[Records from a data source]
=== Section Start ===

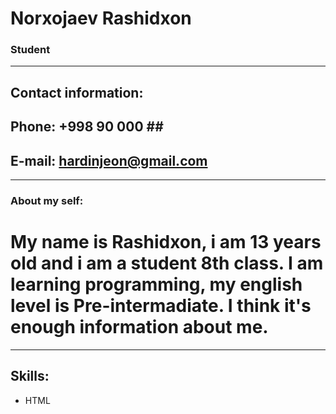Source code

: # Norxojaev Rashidxon

### Student

******

## Contact information:
## Phone: +998 90 000 ## ##

## E-mail: hardinjeon@gmail.com

******

### About my self:

# My name is Rashidxon, i am 13 years old and i am a student 8th class. I am learning programming, my english level is Pre-intermadiate. I think it's enough information about me.

******

## Skills:

* HTML 
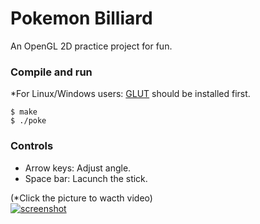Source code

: # Pokemon Billiard

An OpenGL 2D practice project for fun.

### Compile and run

\*For Linux/Windows users: [GLUT](https://www.opengl.org/resources/libraries/glut/) should be installed first.

    $ make
    $ ./poke

### Controls

- Arrow keys: Adjust angle.
- Space bar: Lacunch the stick.

(*Click the picture to wacth video)<br>
[![screenshot](http://cfile25.uf.tistory.com/image/237D663756D94832308010)](https://youtu.be/0S6BUvz3zLk)

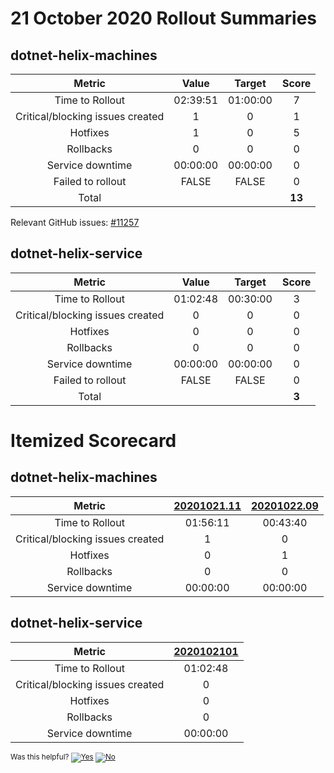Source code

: # 21 October 2020 Rollout Summaries

## dotnet-helix-machines

|              Metric              |   Value  |  Target  |   Score   |
|:--------------------------------:|:--------:|:--------:|:---------:|
| Time to Rollout                  | 02:39:51 | 01:00:00 |     7     |
| Critical/blocking issues created |     1    |    0     |     1     |
| Hotfixes                         |     1    |    0     |     5     |
| Rollbacks                        |     0    |    0     |     0     |
| Service downtime                 | 00:00:00 | 00:00:00 |     0     |
| Failed to rollout                |   FALSE  |   FALSE  |     0     |
| Total                            |          |          |   **13**   |

Relevant GitHub issues: [#11257](https://github.com/dotnet/core-eng/issues/11257)
## dotnet-helix-service

|              Metric              |   Value  |  Target  |   Score   |
|:--------------------------------:|:--------:|:--------:|:---------:|
| Time to Rollout                  | 01:02:48 | 00:30:00 |     3     |
| Critical/blocking issues created |     0    |    0     |     0     |
| Hotfixes                         |     0    |    0     |     0     |
| Rollbacks                        |     0    |    0     |     0     |
| Service downtime                 | 00:00:00 | 00:00:00 |     0     |
| Failed to rollout                |   FALSE  |   FALSE  |     0     |
| Total                            |          |          |   **3**   |


# Itemized Scorecard

## dotnet-helix-machines

| Metric | [20201021.11](https://dev.azure.com/dnceng/7ea9116e-9fac-403d-b258-b31fcf1bb293/_build/results?buildId=861267) | [20201022.09](https://dev.azure.com/dnceng/7ea9116e-9fac-403d-b258-b31fcf1bb293/_build/results?buildId=863122) |
|:-----:|:-----:|:-----:|
| Time to Rollout | 01:56:11 | 00:43:40 |
| Critical/blocking issues created | 1 | 0 |
| Hotfixes | 0 | 1 |
| Rollbacks | 0 | 0 |
| Service downtime | 00:00:00 | 00:00:00 |


## dotnet-helix-service

| Metric | [2020102101](https://dev.azure.com/dnceng/7ea9116e-9fac-403d-b258-b31fcf1bb293/_build/results?buildId=861373) |
|:-----:|:-----:|
| Time to Rollout | 01:02:48 |
| Critical/blocking issues created | 0 |
| Hotfixes | 0 |
| Rollbacks | 0 |
| Service downtime | 00:00:00 |



<!-- Begin Generated Content: Doc Feedback -->
<sub>Was this helpful? [![Yes](https://helix.dot.net/f/ip/5?p=Documentation%5CTeamProcess%5CRollout-Scorecards%5CScorecard_2020-10-21.md)](https://helix.dot.net/f/p/5?p=Documentation%5CTeamProcess%5CRollout-Scorecards%5CScorecard_2020-10-21.md) [![No](https://helix.dot.net/f/in)](https://helix.dot.net/f/n/5?p=Documentation%5CTeamProcess%5CRollout-Scorecards%5CScorecard_2020-10-21.md)</sub>
<!-- End Generated Content-->
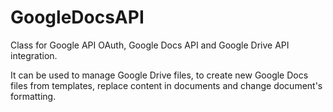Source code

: # GoogleDocsAPI
Class for Google API OAuth, Google Docs API and Google Drive API integration.

It can be used to manage Google Drive files, to create new Google Docs files from templates, replace content in documents and change document's formatting.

=== Section End ===

__Problem statement__
Please tally the lines above that include the word "results" and answer with the number by itself.

__The answer__
2